Media Surface Area
Filtration flow rates are typically expressed as a surface area specific operating rate such as gallons per minute per square foot (gpm/ft2) of surface area. Lower specific operating rates translate to better performance and longer maintenance cycles. Specific operating rates higher than 2 gpm/ft2 of media surface area negatively impact performance and longevity.
Surface vs. Bed Filtration
When assessing filtration systems, it is important to consider whether filtration occurs primarily at the media surface or throughout a bed of media. All else equal, bed filters are longer lasting, since pollutants are captured and stored throughout the bed, as opposed to predominantly on the media surface.

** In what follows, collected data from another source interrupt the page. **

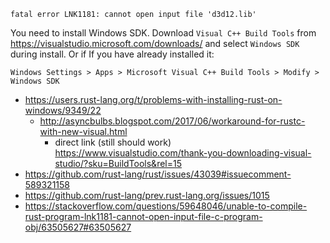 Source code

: `fatal error LNK1181: cannot open input file 'd3d12.lib'`

You need to install Windows SDK. Download `Visual C++ Build Tools` from https://visualstudio.microsoft.com/downloads/ and select `Windows SDK` during install. Or if If you have already installed it:

`Windows Settings > Apps > Microsoft Visual C++ Build Tools > Modify > Windows SDK`

- https://users.rust-lang.org/t/problems-with-installing-rust-on-windows/9349/22
  - http://asyncbulbs.blogspot.com/2017/06/workaround-for-rustc-with-new-visual.html
    - direct link (still should work) https://www.visualstudio.com/thank-you-downloading-visual-studio/?sku=BuildTools&rel=15
- https://github.com/rust-lang/rust/issues/43039#issuecomment-589321158
- https://github.com/rust-lang/prev.rust-lang.org/issues/1015
- https://stackoverflow.com/questions/59648046/unable-to-compile-rust-program-lnk1181-cannot-open-input-file-c-program-obj/63505627#63505627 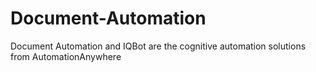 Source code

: # Document-Automation
Document Automation and IQBot are the cognitive automation solutions from AutomationAnywhere
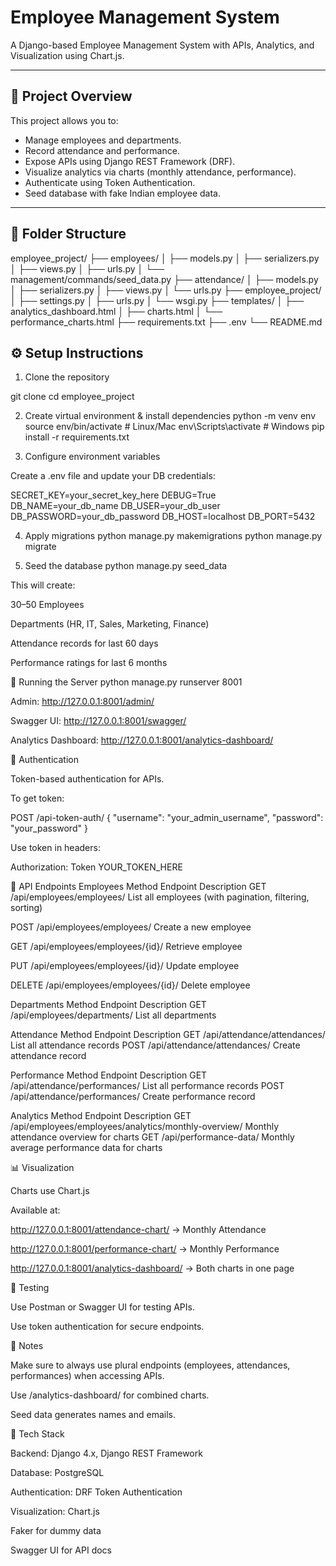 # Employee Management System

A Django-based Employee Management System with APIs, Analytics, and Visualization using Chart.js.

---

## 📝 Project Overview

This project allows you to:

- Manage employees and departments.
- Record attendance and performance.
- Expose APIs using Django REST Framework (DRF).
- Visualize analytics via charts (monthly attendance, performance).
- Authenticate using Token Authentication.
- Seed database with fake Indian employee data.

---

## 📂 Folder Structure

employee_project/
├── employees/
│ ├── models.py
│ ├── serializers.py
│ ├── views.py
│ ├── urls.py
│ └── management/commands/seed_data.py
├── attendance/
│ ├── models.py
│ ├── serializers.py
│ ├── views.py
│ └── urls.py
├── employee_project/
│ ├── settings.py
│ ├── urls.py
│ └── wsgi.py
├── templates/
│ ├── analytics_dashboard.html
│ ├── charts.html
│ └── performance_charts.html
├── requirements.txt
├── .env
└── README.md

## ⚙️ Setup Instructions

1. Clone the repository

git clone <your-repo-url>
cd employee_project

2. Create virtual environment & install dependencies
python -m venv env
source env/bin/activate        # Linux/Mac
env\Scripts\activate           # Windows
pip install -r requirements.txt

3. Configure environment variables

Create a .env file  and update your DB credentials:

SECRET_KEY=your_secret_key_here
DEBUG=True
DB_NAME=your_db_name
DB_USER=your_db_user
DB_PASSWORD=your_db_password
DB_HOST=localhost
DB_PORT=5432

4. Apply migrations
python manage.py makemigrations
python manage.py migrate

5. Seed the database
python manage.py seed_data


This will create:

30–50 Employees

Departments (HR, IT, Sales, Marketing, Finance)

Attendance records for last 60 days

Performance ratings for last 6 months

🚀 Running the Server
python manage.py runserver 8001


Admin: http://127.0.0.1:8001/admin/

Swagger UI: http://127.0.0.1:8001/swagger/

Analytics Dashboard: http://127.0.0.1:8001/analytics-dashboard/

🔑 Authentication

Token-based authentication for APIs.

To get token:

POST /api-token-auth/
{
  "username": "your_admin_username",
  "password": "your_password"
}


Use token in headers:

Authorization: Token YOUR_TOKEN_HERE

📌 API Endpoints
Employees
Method	Endpoint	               Description
GET	/api/employees/employees/	List all employees (with pagination, filtering, sorting)

POST	/api/employees/employees/	Create a new employee

GET	/api/employees/employees/{id}/	Retrieve employee

PUT	/api/employees/employees/{id}/	Update employee

DELETE	/api/employees/employees/{id}/	Delete employee


Departments
Method	Endpoint	                Description
GET	/api/employees/departments/	List all departments


Attendance
Method	Endpoint	                 Description
GET	/api/attendance/attendances/	List all attendance records
POST	/api/attendance/attendances/	Create attendance record


Performance
Method	Endpoint	                    Description
GET	/api/attendance/performances/	List all performance records
POST	/api/attendance/performances/	Create performance record


Analytics
Method	Endpoint	                                            Description
GET	/api/employees/employees/analytics/monthly-overview/	Monthly attendance overview for charts
GET	/api/performance-data/	Monthly average performance data for charts

📊 Visualization

Charts use Chart.js

Available at:

http://127.0.0.1:8001/attendance-chart/ → Monthly Attendance

http://127.0.0.1:8001/performance-chart/ → Monthly Performance

http://127.0.0.1:8001/analytics-dashboard/ → Both charts in one page


🧪 Testing

Use Postman or Swagger UI for testing APIs.

Use token authentication for secure endpoints.

📝 Notes

Make sure to always use plural endpoints (employees, attendances, performances) when accessing APIs.

Use /analytics-dashboard/ for combined charts.

Seed data generates  names and emails.

🧰 Tech Stack

Backend: Django 4.x, Django REST Framework

Database: PostgreSQL

Authentication: DRF Token Authentication

Visualization: Chart.js

Faker for dummy data

Swagger UI for API docs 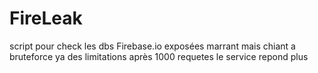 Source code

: # FireLeak
script pour check les dbs Firebase.io exposées
marrant mais chiant a bruteforce ya des limitations après 1000 requetes le service repond plus 
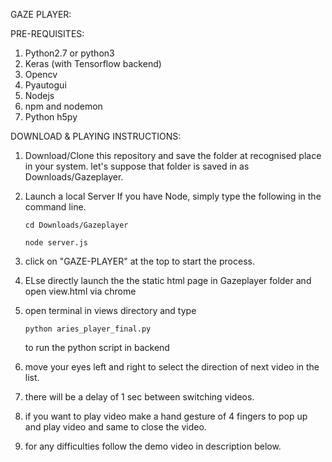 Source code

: GAZE PLAYER:

PRE-REQUISITES:

1. Python2.7 or python3
2. Keras (with Tensorflow backend)
3. Opencv
4. Pyautogui
5. Nodejs
6. npm and nodemon
7. Python h5py

DOWNLOAD & PLAYING INSTRUCTIONS:

1. Download/Clone this repository and save the folder at recognised place in your system. 
   let's suppose that folder is saved in as Downloads/Gazeplayer.
2. Launch a local Server If you have Node, simply type the following in the command line.

    `cd Downloads/Gazeplayer`
    
    `node server.js`
    
3. click on "GAZE-PLAYER" at the top to start the process.
4. ELse directly launch the the static html page in Gazeplayer folder and open view.html via chrome
5. open terminal in views directory and type

    `python aries_player_final.py`
    
   to run the python script in backend
   
6. move your eyes left and right to select the direction of next video in the list.
7. there will be a delay of 1 sec between switching videos.
8. if you want to play video make a hand gesture of 4 fingers to pop up and play video and same to close the video.
9. for any difficulties follow the demo video in description below.





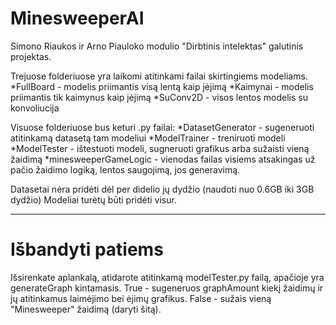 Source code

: # MinesweeperAI

Simono Riaukos ir Arno Piauloko modulio "Dirbtinis intelektas" galutinis projektas.

Trejuose folderiuose yra laikomi atitinkami failai skirtingiems modeliams.
*FullBoard - modelis priimantis visą lentą kaip įėjimą
*Kaimynai - modelis priimantis tik kaimynus kaip įėjimą
*SuConv2D - visos lentos modelis su konvoliucija

Visuose folderiuose bus keturi .py failai:
*DatasetGenerator - sugeneruoti atitinkamą datasetą tam modeliui
*ModelTrainer - treniruoti modeli
*ModelTester - ištestuoti modeli, sugneruoti grafikus arba sužaisti vieną žaidimą
*minesweeperGameLogic - vienodas failas visiems atsakingas už pačio žaidimo logiką, lentos saugojimą, jos generavimą.

Datasetai nėra pridėti dėl per didelio jų dydžio (naudoti nuo 0.6GB iki 3GB dydžio)
Modeliai turėtų būti pridėti visur.

-----------------------------------------------------------------------------------------------------------------------
# Išbandyti patiems

Išsirenkate aplankalą, atidarote atitinkamą modelTester.py failą, apačioje yra generateGraph kintamasis. 
True - sugeneruos graphAmount kiekį žaidimų ir jų atitinkamus laimėjimo bei ėjimų grafikus.
False - sužais vieną "Minesweeper" žaidimą (daryti šitą).
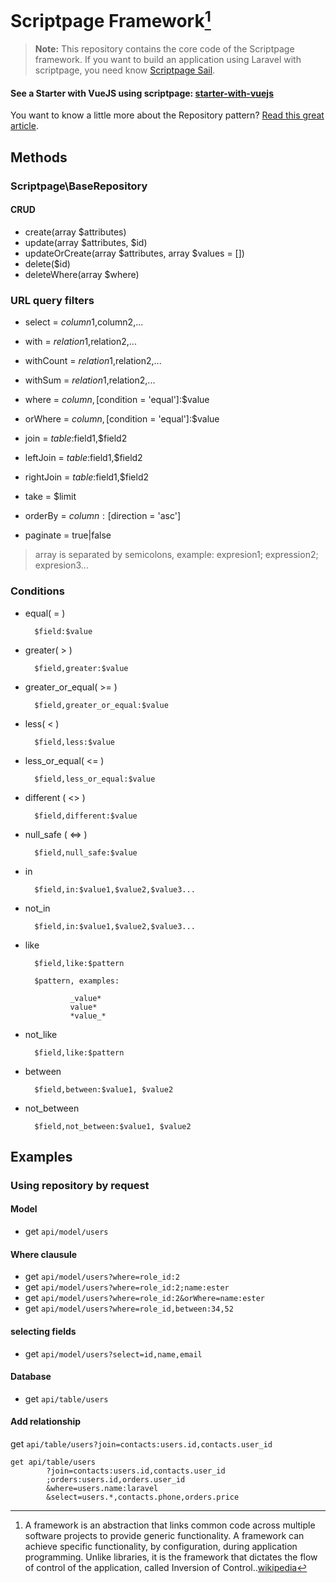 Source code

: # Scriptpage Framework[^1]

> **Note:** This repository contains the core code of the Scriptpage framework. If you want to build an application using Laravel with scriptpage, you need know [Scriptpage Sail](https://github.com/tuliogoncalves/sail).

#### See a Starter with VueJS using scriptpage: [starter-with-vuejs](https://github.com/tuliogoncalves/starter-with-vuejs)

You want to know a little more about the Repository pattern? [Read this great article](http://scriptpage.com.br/using-scriptpage-repository).

## Methods

### Scriptpage\BaseRepository

#### CRUD

- create(array $attributes)
- update(array $attributes, $id)
- updateOrCreate(array $attributes, array $values = [])
- delete($id)
- deleteWhere(array $where)

### URL query filters

- select = $column1,$column2,...

- with = $relation1,$relation2,...
- withCount = $relation1,$relation2,...
- withSum = $relation1,$relation2,...

- where = $column,[$condition = 'equal']:$value
- orWhere = $column,[$condition = 'equal']:$value

- join = $table:$field1,$field2
- leftJoin = $table:$field1,$field2
- rightJoin = $table:$field1,$field2
- take = $limit
- orderBy = $column:[$direction = 'asc']
- paginate = true|false

> array is separated by semicolons, example: expresion1; expression2; expresion3...

### Conditions

- equal( = )

        $field:$value

- greater( > )

        $field,greater:$value

- greater_or_equal( >= )

        $field,greater_or_equal:$value

- less( < )

        $field,less:$value

- less_or_equal( <= )

        $field,less_or_equal:$value

- different ( <> )

        $field,different:$value

- null_safe ( <=> )

        $field,null_safe:$value

- in

        $field,in:$value1,$value2,$value3...

- not_in

        $field,in:$value1,$value2,$value3...

- like

        $field,like:$pattern

        $pattern, examples:

                _value*
                value*
                *value_*

- not_like

        $field,like:$pattern

- between

        $field,between:$value1, $value2

- not_between

        $field,not_between:$value1, $value2

## Examples

### Using repository by request

#### Model

- get `api/model/users`

#### Where clausule

- get `api/model/users?where=role_id:2`
- get `api/model/users?where=role_id:2;name:ester`
- get `api/model/users?where=role_id:2&orWhere=name:ester`
- get `api/model/users?where=role_id,between:34,52`

#### selecting fields

- get `api/model/users?select=id,name,email`

#### Database

- get `api/table/users`

#### Add relationship

get `api/table/users?join=contacts:users.id,contacts.user_id`

    get api/table/users
            ?join=contacts:users.id,contacts.user_id
            ;orders:users.id,orders.user_id
            &where=users.name:laravel
            &select=users.*,contacts.phone,orders.price

[^1]: A framework is an abstraction that links common code across multiple software projects to provide generic functionality. A framework can achieve specific functionality, by configuration, during application programming. Unlike libraries, it is the framework that dictates the flow of control of the application, called Inversion of Control..[wikipedia](https://pt.wikipedia.org/wiki/Framework)
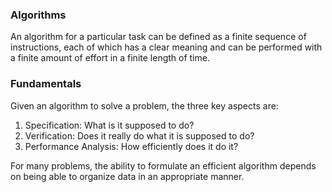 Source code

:### Algorithms

An algorithm for a particular task can be defined as a finite sequence of instructions, each of which has a clear meaning and can be performed with a finite amount of effort in a finite length of time.

### Fundamentals

Given an algorithm to solve a problem, the three key aspects are:

1. Specification: What is it supposed to do?
2. Verification: Does it really do what it is supposed to do?
3. Performance Analysis: How efficiently does it do it?

For many problems, the ability to formulate an efficient algorithm depends on being able to organize data in an appropriate manner.
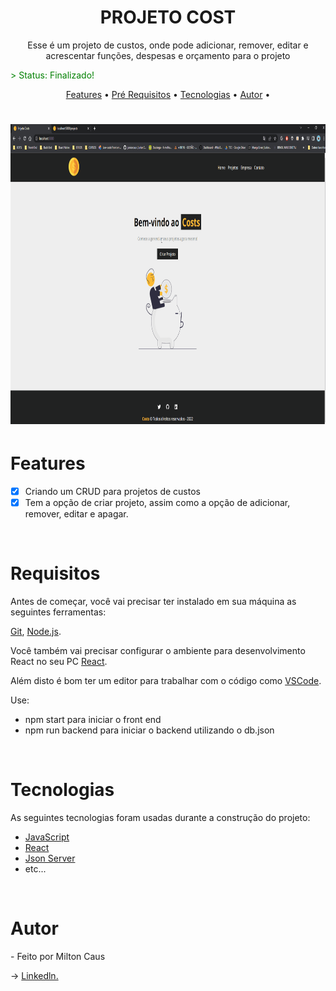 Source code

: # <center>**PROJETO COST**</center>

<p align="center"> Esse é um projeto de custos, onde pode adicionar, remover, editar e acrescentar funções, despesas e orçamento para o projeto  </p>
<p style="color:green"> > Status: Finalizado!</p>

<p align="center">
<a href="#features">Features</a> • 
<a href="#requisitos">Pré Requisitos</a> • 
<a href="#tecnologias">Tecnologias</a> • 
<a href="#autor">Autor</a> • 

</p>

<h1 align="center">
<img alt="Readme" title="Readme" src="./src/img/GIFPROJETOCOST.gif" width="720" height="480"/>

</h1>



# Features 
- [x] Criando um CRUD para projetos de custos
- [x] Tem a opção de criar projeto, assim como a opção de adicionar, remover, editar e apagar.

<br>

# Requisitos 

<p>
Antes de começar, você vai precisar ter instalado em sua máquina as seguintes ferramentas:
 
 [Git](https://git-scm.com), [Node.js](https://nodejs.org/en/).

Você também vai precisar configurar o ambiente para desenvolvimento React no seu PC [React](https://pt-br.reactjs.org/docs/create-a-new-react-app.html).

Além disto é bom ter um editor para trabalhar com o código como [VSCode](https://code.visualstudio.com/).

Use:
- npm start para iniciar o front end 
- npm run backend para iniciar o backend utilizando o db.json
</p>

<br>

# Tecnologias


<p>As seguintes tecnologias foram usadas durante a construção do projeto:</p>

 - [JavaScript]()
 - [React]()
 - [Json Server]()
 - etc...
<br>


# Autor

<p>
 - Feito por Milton Caus  
 
 → [Linkedln.](https://www.linkedin.com/in/miltoncaus/)

</p>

Bed filters capture more mass of pollutants per unit area of filter surface. Surface filters, such as membranes, are prone to rapid failure as pollutants occlude the media surface.
Media Hydraulic Conductivity and Flow Control
Filtration media is able to pass more flow per unit of media when it is new versus when it has been in operation for a while. With time, pollutants accumulate in the media bed and reduce its hydraulic capacity. It is critical that filtration devices are designed with excess hydraulic capacity to account for this loss. Also, finer media gradations remove finer particles, but have lower hydraulic capacity and occlude more rapidly. High performance and superior longevity can be achieved by controlling the flow through a more coarse media bed.
Laboratory testing provides a means to generate hydraulic and basic performance data, but should be complimented with long-term field data. Laboratory performance trials should be executed with a fine sediment gradation such as Sil-Co-Sil 106 which has a median particle size of 22 microns. Testing with coarser gradations is not likely to be representative of field conditions.
Long-term field evaluations should be conducted on all filtration devices. Field studies should comply with the Technology Acceptance Reciprocity Partnership (TARP), Environmental Technology Verification (ETV) or the Technology Assessment Protocol – Ecology (TAPE) protocols. Testing should be overseen by a reputable third party to be considered valid.
It is essential that loading trials be conducted to evaluate the longevity of a media filter. These trials must be executed with “real” stormwater solids and not silica particles. Reliance on silica particles to assess longevity grossly overstates the loading capacity of the media and the results of such trials should not be relied on. Knowing how much mass a media filter can capture before failure allows it to be sized for a desired maintenance interval by estimating the pollutant load that will be delivered to the filter.